I tend to learn best by getting my hands dirty first and reading the manual later. This "fail a lot" approach helps me build tangible context and really absorb what I'm reading. It might not work for everyone, but it's how I've planned my development process.
Moving from my PoC to a prototype, I learned from the helpful staff at Axelera that their Voyager SDK would handle much of the work I was doing with OpenCV. This was a great relief; it meant I wouldn't have to worry about how my hardware was being utilized.
To build the prototype, I decoupled my app into a front-end and a back-end, which is a classic web app way of thinking. Since I'm working with limited compute resources on the embedded device, I have to be smart about what the hardware does. The front-end, built with React.js, handles all the visual processing on the client's web browser. The back-end is where the heavy lifting happens, with the AI part of the app running on the server that hosts the Axelera Metis hardware and Voyager SDK.
I connected the front-end and back-end with a JSON API, with endpoints for things like:
-
/api/status
for health monitoring. -
/api/video/stream
for the live video feed. -
/api/video/keypoints
for the AI model's output on pose features.
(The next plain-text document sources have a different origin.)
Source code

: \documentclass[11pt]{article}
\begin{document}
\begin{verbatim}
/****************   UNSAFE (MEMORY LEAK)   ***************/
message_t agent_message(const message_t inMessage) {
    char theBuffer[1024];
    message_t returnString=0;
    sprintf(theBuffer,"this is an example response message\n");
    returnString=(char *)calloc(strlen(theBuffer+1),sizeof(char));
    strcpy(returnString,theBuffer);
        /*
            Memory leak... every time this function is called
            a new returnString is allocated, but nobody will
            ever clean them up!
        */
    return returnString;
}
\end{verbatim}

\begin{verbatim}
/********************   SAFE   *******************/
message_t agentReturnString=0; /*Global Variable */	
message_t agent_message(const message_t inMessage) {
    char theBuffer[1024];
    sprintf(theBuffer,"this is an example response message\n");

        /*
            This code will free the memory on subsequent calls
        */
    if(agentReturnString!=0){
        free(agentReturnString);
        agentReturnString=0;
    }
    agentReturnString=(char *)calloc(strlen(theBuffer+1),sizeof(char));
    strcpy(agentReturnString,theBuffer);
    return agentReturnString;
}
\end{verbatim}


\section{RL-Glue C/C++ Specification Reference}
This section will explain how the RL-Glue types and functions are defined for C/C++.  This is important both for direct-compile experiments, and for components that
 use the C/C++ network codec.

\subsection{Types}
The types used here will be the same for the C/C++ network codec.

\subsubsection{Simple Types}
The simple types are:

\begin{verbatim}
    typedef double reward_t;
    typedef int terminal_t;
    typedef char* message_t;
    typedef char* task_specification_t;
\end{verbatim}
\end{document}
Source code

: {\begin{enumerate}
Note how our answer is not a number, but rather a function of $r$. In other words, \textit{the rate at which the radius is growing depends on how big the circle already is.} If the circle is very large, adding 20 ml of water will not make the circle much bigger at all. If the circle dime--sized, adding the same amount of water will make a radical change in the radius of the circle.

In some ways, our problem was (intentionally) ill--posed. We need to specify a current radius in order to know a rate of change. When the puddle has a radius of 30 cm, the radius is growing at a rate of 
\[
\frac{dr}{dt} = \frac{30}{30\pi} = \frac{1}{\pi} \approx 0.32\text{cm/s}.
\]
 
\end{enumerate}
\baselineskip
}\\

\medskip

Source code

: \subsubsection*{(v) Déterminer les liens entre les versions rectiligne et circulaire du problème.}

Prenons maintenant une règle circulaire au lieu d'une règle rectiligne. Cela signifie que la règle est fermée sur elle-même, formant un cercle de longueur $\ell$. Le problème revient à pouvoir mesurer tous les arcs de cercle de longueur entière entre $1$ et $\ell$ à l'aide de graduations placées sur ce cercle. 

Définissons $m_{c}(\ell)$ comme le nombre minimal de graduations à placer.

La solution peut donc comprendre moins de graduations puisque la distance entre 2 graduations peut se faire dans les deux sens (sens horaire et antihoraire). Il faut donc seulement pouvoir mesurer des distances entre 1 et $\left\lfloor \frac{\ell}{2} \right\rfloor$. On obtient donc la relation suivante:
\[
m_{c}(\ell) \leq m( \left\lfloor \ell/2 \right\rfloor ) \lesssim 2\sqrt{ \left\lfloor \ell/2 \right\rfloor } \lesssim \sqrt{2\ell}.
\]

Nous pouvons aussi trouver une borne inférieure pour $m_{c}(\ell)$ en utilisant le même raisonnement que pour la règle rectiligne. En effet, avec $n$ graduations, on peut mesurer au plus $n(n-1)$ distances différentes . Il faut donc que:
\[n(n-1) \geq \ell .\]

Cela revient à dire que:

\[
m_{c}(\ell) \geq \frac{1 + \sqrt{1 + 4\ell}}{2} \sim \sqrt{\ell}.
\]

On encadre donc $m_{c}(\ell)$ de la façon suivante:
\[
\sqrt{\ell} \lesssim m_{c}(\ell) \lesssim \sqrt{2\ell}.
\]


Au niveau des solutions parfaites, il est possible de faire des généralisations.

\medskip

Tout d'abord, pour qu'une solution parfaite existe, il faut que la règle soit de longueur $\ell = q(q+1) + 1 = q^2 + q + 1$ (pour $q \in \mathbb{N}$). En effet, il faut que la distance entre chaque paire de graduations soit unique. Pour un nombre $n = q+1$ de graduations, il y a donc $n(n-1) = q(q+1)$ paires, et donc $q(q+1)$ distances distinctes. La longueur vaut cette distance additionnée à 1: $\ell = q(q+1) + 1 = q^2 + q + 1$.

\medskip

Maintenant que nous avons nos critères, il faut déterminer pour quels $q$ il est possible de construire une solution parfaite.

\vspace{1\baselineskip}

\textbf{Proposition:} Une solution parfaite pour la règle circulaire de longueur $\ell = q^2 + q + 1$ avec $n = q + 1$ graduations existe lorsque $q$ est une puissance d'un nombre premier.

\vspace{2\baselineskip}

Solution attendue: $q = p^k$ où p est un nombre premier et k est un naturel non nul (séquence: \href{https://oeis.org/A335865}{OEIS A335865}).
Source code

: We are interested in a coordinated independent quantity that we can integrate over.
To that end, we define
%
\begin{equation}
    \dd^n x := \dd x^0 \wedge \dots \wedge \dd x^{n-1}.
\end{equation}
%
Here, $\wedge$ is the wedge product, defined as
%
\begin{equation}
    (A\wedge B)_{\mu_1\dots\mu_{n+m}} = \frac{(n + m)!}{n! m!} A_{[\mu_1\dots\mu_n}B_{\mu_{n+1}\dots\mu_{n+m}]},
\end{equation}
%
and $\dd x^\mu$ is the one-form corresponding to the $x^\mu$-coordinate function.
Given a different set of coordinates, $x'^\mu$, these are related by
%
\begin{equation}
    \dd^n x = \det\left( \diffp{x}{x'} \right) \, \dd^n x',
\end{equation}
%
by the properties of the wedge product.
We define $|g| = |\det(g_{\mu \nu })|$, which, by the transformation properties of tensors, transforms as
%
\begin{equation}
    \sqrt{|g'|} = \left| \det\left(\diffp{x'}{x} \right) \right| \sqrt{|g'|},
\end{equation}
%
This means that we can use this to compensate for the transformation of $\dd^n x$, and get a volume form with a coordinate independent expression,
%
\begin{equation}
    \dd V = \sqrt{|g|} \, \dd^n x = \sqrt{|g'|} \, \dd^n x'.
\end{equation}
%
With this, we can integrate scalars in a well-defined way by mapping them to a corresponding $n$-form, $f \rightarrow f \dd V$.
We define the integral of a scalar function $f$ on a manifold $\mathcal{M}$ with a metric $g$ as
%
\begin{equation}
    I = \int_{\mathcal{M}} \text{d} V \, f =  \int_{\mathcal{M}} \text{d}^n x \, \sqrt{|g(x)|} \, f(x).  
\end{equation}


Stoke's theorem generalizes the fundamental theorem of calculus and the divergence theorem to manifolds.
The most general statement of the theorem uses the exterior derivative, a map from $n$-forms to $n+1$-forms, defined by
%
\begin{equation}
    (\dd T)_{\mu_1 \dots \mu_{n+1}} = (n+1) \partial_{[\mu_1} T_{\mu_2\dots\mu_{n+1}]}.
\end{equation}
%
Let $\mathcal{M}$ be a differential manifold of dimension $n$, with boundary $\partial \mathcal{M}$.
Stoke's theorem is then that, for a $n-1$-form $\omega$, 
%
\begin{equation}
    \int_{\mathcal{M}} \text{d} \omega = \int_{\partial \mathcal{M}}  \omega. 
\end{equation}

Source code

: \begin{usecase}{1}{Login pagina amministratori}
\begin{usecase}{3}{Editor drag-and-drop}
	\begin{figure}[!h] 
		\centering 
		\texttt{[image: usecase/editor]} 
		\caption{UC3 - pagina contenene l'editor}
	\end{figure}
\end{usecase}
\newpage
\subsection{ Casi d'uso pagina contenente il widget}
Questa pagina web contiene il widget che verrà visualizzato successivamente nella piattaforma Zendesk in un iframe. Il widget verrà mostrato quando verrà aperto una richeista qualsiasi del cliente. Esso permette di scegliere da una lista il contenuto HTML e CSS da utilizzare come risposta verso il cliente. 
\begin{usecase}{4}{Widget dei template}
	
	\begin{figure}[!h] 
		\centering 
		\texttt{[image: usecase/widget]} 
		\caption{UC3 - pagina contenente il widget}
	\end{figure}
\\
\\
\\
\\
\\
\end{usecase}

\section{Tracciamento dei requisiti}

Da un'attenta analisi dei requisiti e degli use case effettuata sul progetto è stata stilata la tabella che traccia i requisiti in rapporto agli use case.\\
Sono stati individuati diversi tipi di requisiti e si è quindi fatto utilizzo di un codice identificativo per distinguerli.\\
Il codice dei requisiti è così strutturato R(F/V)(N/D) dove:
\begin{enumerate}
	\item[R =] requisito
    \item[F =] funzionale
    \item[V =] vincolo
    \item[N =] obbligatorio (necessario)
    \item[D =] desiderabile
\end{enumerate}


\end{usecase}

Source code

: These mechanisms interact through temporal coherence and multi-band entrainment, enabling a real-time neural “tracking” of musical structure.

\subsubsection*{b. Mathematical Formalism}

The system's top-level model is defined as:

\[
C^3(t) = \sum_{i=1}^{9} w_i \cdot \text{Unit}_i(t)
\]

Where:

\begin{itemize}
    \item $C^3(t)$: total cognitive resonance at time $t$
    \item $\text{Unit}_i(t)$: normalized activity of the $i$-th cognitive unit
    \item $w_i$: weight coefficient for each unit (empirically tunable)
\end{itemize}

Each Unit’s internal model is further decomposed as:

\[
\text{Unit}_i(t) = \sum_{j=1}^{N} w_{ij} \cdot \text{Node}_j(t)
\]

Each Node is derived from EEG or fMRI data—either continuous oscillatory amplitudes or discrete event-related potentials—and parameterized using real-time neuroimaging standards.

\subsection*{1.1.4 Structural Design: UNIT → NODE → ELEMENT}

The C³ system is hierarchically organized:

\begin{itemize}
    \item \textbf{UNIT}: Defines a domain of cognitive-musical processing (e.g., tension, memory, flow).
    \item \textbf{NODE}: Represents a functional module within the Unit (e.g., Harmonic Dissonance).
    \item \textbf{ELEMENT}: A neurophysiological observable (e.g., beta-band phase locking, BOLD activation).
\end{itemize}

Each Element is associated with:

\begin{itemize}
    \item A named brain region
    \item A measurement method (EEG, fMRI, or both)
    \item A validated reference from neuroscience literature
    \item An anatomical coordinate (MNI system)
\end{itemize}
This approach isn't revolutionary, but I was nervous about how it would work with an unknown SDK. The results so far have been promising:
-
The data transfer for pose tracking is great.
-
Integrating the new SDK was different from OpenCV but manageable, because I was using the same YOLO model.
-
The main problem I'm facing is with the video feed. The performance isn't good enough, and while it's not essential for the app to function, a good video feed is really useful for me to debug during development.
So, my next step is to improve the video feed's performance and maybe delve into GStreamer which I have not done before - any tips or advice is very welcome!